(Beginning of Records provided)

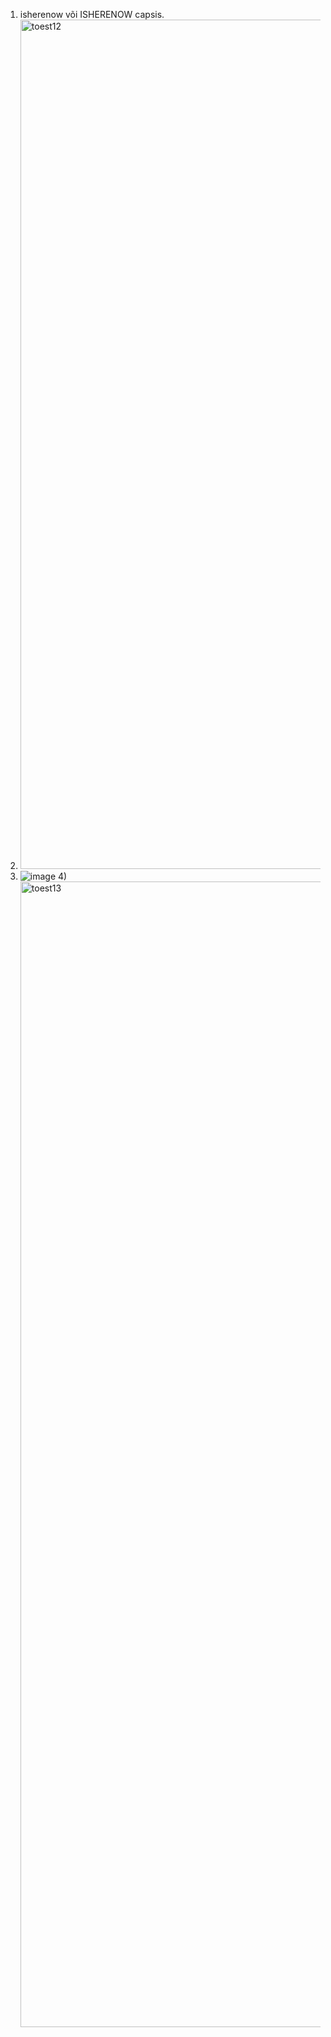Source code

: 1) isherenow või ISHERENOW capsis.
2) <img width="1359" alt="toest12" src="https://github.com/JoosepPodekrat/Andmeturve2024/assets/144919619/ab4ca080-3318-4543-acfd-531dbdb43e4b">
3) ![image](https://github.com/JoosepPodekrat/Andmeturve2024/assets/144919619/e68f4886-be22-4557-a133-446697f0171e)
4)<img width="1833" alt="toest13" src="https://github.com/JoosepPodekrat/Andmeturve2024/assets/144919619/cd089f58-f48c-41dd-a81a-eb7e7539ca9b">
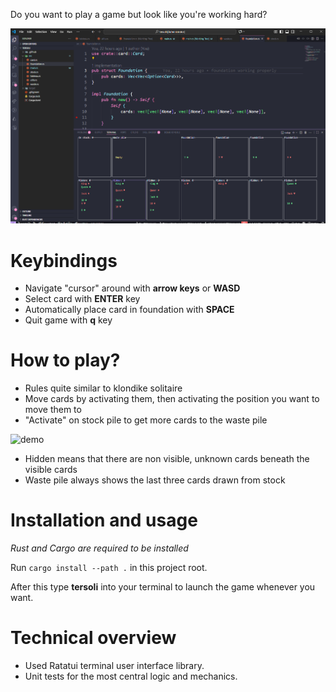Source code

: Do you want to play a game but look like you're working hard?

![demo](demo.png)

# Keybindings

- Navigate "cursor" around with **arrow keys** or **WASD**
- Select card with **ENTER** key
- Automatically place card in foundation with **SPACE**
- Quit game with **q** key

# How to play?

- Rules quite similar to klondike solitaire
- Move cards by activating them, then activating the position you want to move them to
- "Activate" on stock pile to get more cards to the waste pile

![demo](demo.gif)

- Hidden means that there are non visible, unknown cards beneath the visible cards
- Waste pile always shows the last three cards drawn from stock

# Installation and usage

*Rust and Cargo are required to be installed*

Run ``cargo install --path .`` in this project root.

After this type **tersoli** into your terminal to launch the game whenever you want.

# Technical overview

- Used Ratatui terminal user interface library. 
- Unit tests for the most central logic and mechanics.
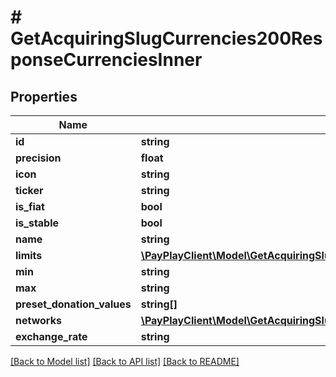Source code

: # # GetAcquiringSlugCurrencies200ResponseCurrenciesInner

## Properties

Name | Type | Description | Notes
------------ | ------------- | ------------- | -------------
**id** | **string** |  |
**precision** | **float** |  |
**icon** | **string** |  |
**ticker** | **string** |  |
**is_fiat** | **bool** |  |
**is_stable** | **bool** |  |
**name** | **string** |  |
**limits** | [**\PayPlayClient\Model\GetAcquiringSlugCurrencies200ResponseCurrenciesInnerLimits**](GetAcquiringSlugCurrencies200ResponseCurrenciesInnerLimits.md) |  |
**min** | **string** |  |
**max** | **string** |  |
**preset_donation_values** | **string[]** |  |
**networks** | [**\PayPlayClient\Model\GetAcquiringSlugCurrencies200ResponseCurrenciesInnerNetworks**](GetAcquiringSlugCurrencies200ResponseCurrenciesInnerNetworks.md) |  |
**exchange_rate** | **string** |  |

[[Back to Model list]](../../README.md#models) [[Back to API list]](../../README.md#endpoints) [[Back to README]](../../README.md)
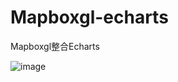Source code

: # Mapboxgl-echarts
Mapboxgl整合Echarts

![image](https://github.com/happyport/Mapboxgl-echarts/blob/master/%E6%95%88%E6%9E%9C%E5%9B%BE.gif)
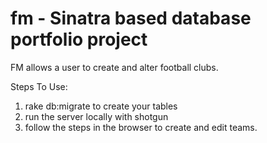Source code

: 
# fm - Sinatra based database portfolio project
FM allows a user to create and alter football clubs.  


Steps To Use:
1. rake db:migrate to create your tables
2. run the server locally with shotgun
3. follow the steps in the browser to create and edit teams.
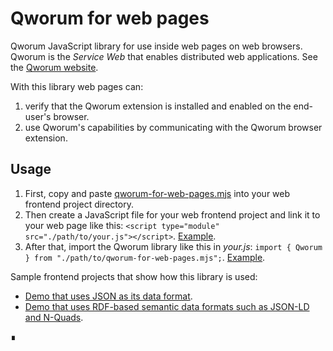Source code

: # Qworum for web pages

Qworum JavaScript library for use inside web pages on web browsers.
Qworum is the _Service Web_ that enables distributed web applications. See the [Qworum website](https://qworum.net).

With this library web pages can:

1. verify that the Qworum extension is installed and enabled on the end-user's browser.
1. use Qworum's capabilities by communicating with the Qworum browser extension.

## Usage

1. First, copy and paste [qworum-for-web-pages.mjs](https://github.com/doga/qworum-for-web-pages/blob/master/qworum-for-web-pages.mjs) into your web frontend project directory.
1. Then create a JavaScript file for your web frontend project and link it to your web page like this: `<script type="module" src="./path/to/your.js"></script>`. [Example](https://github.com/doga/qworum-demo/blob/master/src/websites/shop.demo.qworum.net/home/index.html).
1. After that, import the Qworum library like this in _your.js_: `import { Qworum } from "./path/to/qworum-for-web-pages.mjs";`. [Example](https://github.com/doga/qworum-demo/blob/master/src/websites/shop.demo.qworum.net/_assets/js/home.js).

Sample frontend projects that show how this library is used:

- [Demo that uses JSON as its data format](https://github.com/doga/qworum-demo).
- [Demo that uses RDF-based semantic data formats such as JSON-LD and N-Quads](https://github.com/doga/qworum-demo-semantic).

∎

(End of Records provided)

* Your task: Output the entries exactly as they appear, with no pictures included.

* Result:
Source code

: 1) isherenow või ISHERENOW capsis.
2) <img width="1359" alt="toest12" src="https://github.com/JoosepPodekrat/Andmeturve2024/assets/144919619/ab4ca080-3318-4543-acfd-531dbdb43e4b">
3) ![image](https://github.com/JoosepPodekrat/Andmeturve2024/assets/144919619/e68f4886-be22-4557-a133-446697f0171e)
4)<img width="1833" alt="toest13" src="https://github.com/JoosepPodekrat/Andmeturve2024/assets/144919619/cd089f58-f48c-41dd-a81a-eb7e7539ca9b">
Source code

: Do you want to play a game but look like you're working hard?

![demo](demo.png)

# Keybindings

- Navigate "cursor" around with **arrow keys** or **WASD**
- Select card with **ENTER** key
- Automatically place card in foundation with **SPACE**
- Quit game with **q** key

# How to play?

- Rules quite similar to klondike solitaire
- Move cards by activating them, then activating the position you want to move them to
- "Activate" on stock pile to get more cards to the waste pile

![demo](demo.gif)

- Hidden means that there are non visible, unknown cards beneath the visible cards
- Waste pile always shows the last three cards drawn from stock

# Installation and usage

*Rust and Cargo are required to be installed*

Run ``cargo install --path .`` in this project root.

After this type **tersoli** into your terminal to launch the game whenever you want.

# Technical overview

- Used Ratatui terminal user interface library. 
- Unit tests for the most central logic and mechanics.
Source code

: # # GetAcquiringSlugCurrencies200ResponseCurrenciesInner

## Properties

Name | Type | Description | Notes
------------ | ------------- | ------------- | -------------
**id** | **string** |  |
**precision** | **float** |  |
**icon** | **string** |  |
**ticker** | **string** |  |
**is_fiat** | **bool** |  |
**is_stable** | **bool** |  |
**name** | **string** |  |
**limits** | [**\PayPlayClient\Model\GetAcquiringSlugCurrencies200ResponseCurrenciesInnerLimits**](GetAcquiringSlugCurrencies200ResponseCurrenciesInnerLimits.md) |  |
**min** | **string** |  |
**max** | **string** |  |
**preset_donation_values** | **string[]** |  |
**networks** | [**\PayPlayClient\Model\GetAcquiringSlugCurrencies200ResponseCurrenciesInnerNetworks**](GetAcquiringSlugCurrencies200ResponseCurrenciesInnerNetworks.md) |  |
**exchange_rate** | **string** |  |

[[Back to Model list]](../../README.md#models) [[Back to API list]](../../README.md#endpoints) [[Back to README]](../../README.md)
Source code

: # Mapboxgl-echarts
Mapboxgl整合Echarts

![image](https://github.com/happyport/Mapboxgl-echarts/blob/master/%E6%95%88%E6%9E%9C%E5%9B%BE.gif)
Source code

: 
# fm - Sinatra based database portfolio project
FM allows a user to create and alter football clubs.  


Steps To Use:
1. rake db:migrate to create your tables
2. run the server locally with shotgun
3. follow the steps in the browser to create and edit teams.
Source code

: # Qworum for web pages

Qworum JavaScript library for use inside web pages on web browsers.
Qworum is the _Service Web_ that enables distributed web applications. See the [Qworum website](https://qworum.net).

With this library web pages can:

1. verify that the Qworum extension is installed and enabled on the end-user's browser.
1. use Qworum's capabilities by communicating with the Qworum browser extension.

## Usage

1. First, copy and paste [qworum-for-web-pages.mjs](https://github.com/doga/qworum-for-web-pages/blob/master/qworum-for-web-pages.mjs) into your web frontend project directory.
1. Then create a JavaScript file for your web frontend project and link it to your web page like this: `<script type="module" src="./path/to/your.js"></script>`. [Example](https://github.com/doga/qworum-demo/blob/master/src/websites/shop.demo.qworum.net/home/index.html).
1. After that, import the Qworum library like this in _your.js_: `import { Qworum } from "./path/to/qworum-for-web-pages.mjs";`. [Example](https://github.com/doga/qworum-demo/blob/master/src/websites/shop.demo.qworum.net/_assets/js/home.js).

Sample frontend projects that show how this library is used:

- [Demo that uses JSON as its data format](https://github.com/doga/qworum-demo).
- [Demo that uses RDF-based semantic data formats such as JSON-LD and N-Quads](https://github.com/doga/qworum-demo-semantic).

∎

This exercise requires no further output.